Yipu, Dang, Camille, Souchet, Fabiana, Moresi, Mohamed, Jeljeli, Bruno, Raquillet, Carole, Nicco, Sandrine, Chouzenoux, Isabelle, Lagoutte, Louis, Marcellin, Frederic, Batteux, Ludivine, Doridot

Journal of Leukocyte Biology |

Trained immunity is a new concept illustrating that innate immune cells are able to undergo a long-term metabolic and epigenetic reprogramming after infection or vaccination, thus displaying either a pro- or an anti-inflammatory phenotype during a sequential unrelated challenge. Innate immune cells such as natural killer (NK) cells and macrophages constitute a large part of the decidual leukocyte population at the maternal–fetal interface, playing an important role in placental development and as such in fetal growth and development.

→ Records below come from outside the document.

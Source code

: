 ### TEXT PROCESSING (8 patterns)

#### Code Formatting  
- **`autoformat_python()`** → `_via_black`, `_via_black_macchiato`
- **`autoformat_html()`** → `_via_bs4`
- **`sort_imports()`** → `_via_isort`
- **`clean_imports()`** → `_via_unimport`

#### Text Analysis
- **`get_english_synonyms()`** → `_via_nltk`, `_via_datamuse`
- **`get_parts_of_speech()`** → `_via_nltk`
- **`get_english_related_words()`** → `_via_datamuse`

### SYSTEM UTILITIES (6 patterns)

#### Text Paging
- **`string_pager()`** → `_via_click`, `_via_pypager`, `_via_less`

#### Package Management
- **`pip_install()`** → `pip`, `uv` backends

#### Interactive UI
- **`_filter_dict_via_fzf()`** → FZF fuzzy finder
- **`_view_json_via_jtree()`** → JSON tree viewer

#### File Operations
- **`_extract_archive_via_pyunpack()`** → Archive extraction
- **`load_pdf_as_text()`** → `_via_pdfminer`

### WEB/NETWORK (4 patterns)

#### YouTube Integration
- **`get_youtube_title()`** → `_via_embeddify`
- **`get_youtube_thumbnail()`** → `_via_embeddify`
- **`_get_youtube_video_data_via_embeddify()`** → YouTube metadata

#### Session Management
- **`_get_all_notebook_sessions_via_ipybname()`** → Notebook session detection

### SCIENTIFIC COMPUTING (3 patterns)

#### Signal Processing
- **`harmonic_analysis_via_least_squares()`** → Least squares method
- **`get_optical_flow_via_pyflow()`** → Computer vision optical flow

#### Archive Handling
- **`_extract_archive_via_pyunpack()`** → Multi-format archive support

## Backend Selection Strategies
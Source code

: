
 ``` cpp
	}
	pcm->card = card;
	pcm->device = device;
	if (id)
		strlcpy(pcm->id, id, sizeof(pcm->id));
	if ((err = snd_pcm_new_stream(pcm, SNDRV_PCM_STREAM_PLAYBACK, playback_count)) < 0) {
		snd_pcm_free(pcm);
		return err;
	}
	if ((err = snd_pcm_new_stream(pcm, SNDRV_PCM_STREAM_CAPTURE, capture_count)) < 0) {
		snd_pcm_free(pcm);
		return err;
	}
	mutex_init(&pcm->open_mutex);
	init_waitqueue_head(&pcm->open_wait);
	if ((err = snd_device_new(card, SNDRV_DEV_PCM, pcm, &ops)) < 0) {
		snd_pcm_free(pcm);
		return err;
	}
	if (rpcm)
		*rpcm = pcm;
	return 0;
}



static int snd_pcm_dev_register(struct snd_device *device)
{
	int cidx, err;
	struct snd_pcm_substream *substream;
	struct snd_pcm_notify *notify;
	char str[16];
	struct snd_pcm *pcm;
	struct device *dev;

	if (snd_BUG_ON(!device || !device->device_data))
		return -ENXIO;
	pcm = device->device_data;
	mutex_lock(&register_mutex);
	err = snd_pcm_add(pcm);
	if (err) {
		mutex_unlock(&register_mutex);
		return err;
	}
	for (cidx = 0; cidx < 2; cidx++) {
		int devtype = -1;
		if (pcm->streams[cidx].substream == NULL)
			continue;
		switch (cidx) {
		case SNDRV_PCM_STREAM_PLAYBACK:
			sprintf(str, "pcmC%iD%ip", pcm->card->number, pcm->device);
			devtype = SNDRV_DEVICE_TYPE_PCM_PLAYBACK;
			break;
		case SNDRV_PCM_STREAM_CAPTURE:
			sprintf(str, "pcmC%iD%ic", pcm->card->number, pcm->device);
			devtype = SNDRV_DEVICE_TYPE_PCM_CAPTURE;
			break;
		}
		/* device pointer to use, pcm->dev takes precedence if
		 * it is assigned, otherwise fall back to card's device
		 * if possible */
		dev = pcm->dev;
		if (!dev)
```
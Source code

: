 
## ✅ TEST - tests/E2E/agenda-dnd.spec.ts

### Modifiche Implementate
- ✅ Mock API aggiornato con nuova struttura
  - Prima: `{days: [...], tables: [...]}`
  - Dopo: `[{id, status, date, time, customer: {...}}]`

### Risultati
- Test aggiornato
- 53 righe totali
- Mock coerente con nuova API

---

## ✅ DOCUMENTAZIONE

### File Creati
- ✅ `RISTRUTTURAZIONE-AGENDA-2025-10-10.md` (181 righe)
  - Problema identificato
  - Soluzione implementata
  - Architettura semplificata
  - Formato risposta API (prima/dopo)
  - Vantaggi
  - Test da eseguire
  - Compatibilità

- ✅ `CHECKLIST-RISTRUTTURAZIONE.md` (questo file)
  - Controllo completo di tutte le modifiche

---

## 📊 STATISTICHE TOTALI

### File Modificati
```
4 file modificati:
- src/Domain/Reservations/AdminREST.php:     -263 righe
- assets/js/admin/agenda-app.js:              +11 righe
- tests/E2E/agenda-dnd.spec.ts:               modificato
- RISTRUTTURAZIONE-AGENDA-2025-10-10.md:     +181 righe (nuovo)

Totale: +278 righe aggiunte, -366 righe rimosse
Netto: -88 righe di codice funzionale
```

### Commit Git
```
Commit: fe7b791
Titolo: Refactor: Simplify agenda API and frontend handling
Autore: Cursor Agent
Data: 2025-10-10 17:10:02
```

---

In this study, we hypothesized that training the innate immune cells before pregnancy could have an impact on pregnancy. To test this hypothesis, we used CBA/J x DBA/2 mouse model to investigate pregnancy outcomes and leukocyte population at the maternal–fetal interface. Although we were not able to show a beneficial effect of LPS-tolerogenic training on fetal resorption, Bacillus Calmette–Guérin (BCG) training, known to prime innate immune cells to be proinflammatory, led to fetal growth restriction, without aggravating the fetal resorption rate. We also found that BCG training led to less NK cells and macrophages at the maternal–fetal interface at the early stage of placentation (E9.5), associated with a down-regulation of Ccr3 and Lif mRNA expression. This induced altered leucocyte population profile can be an explanation for the subsequent fetal growth restriction. These data suggest that preconceptional infections-induced trained immunity could influence pregnancy outcomes.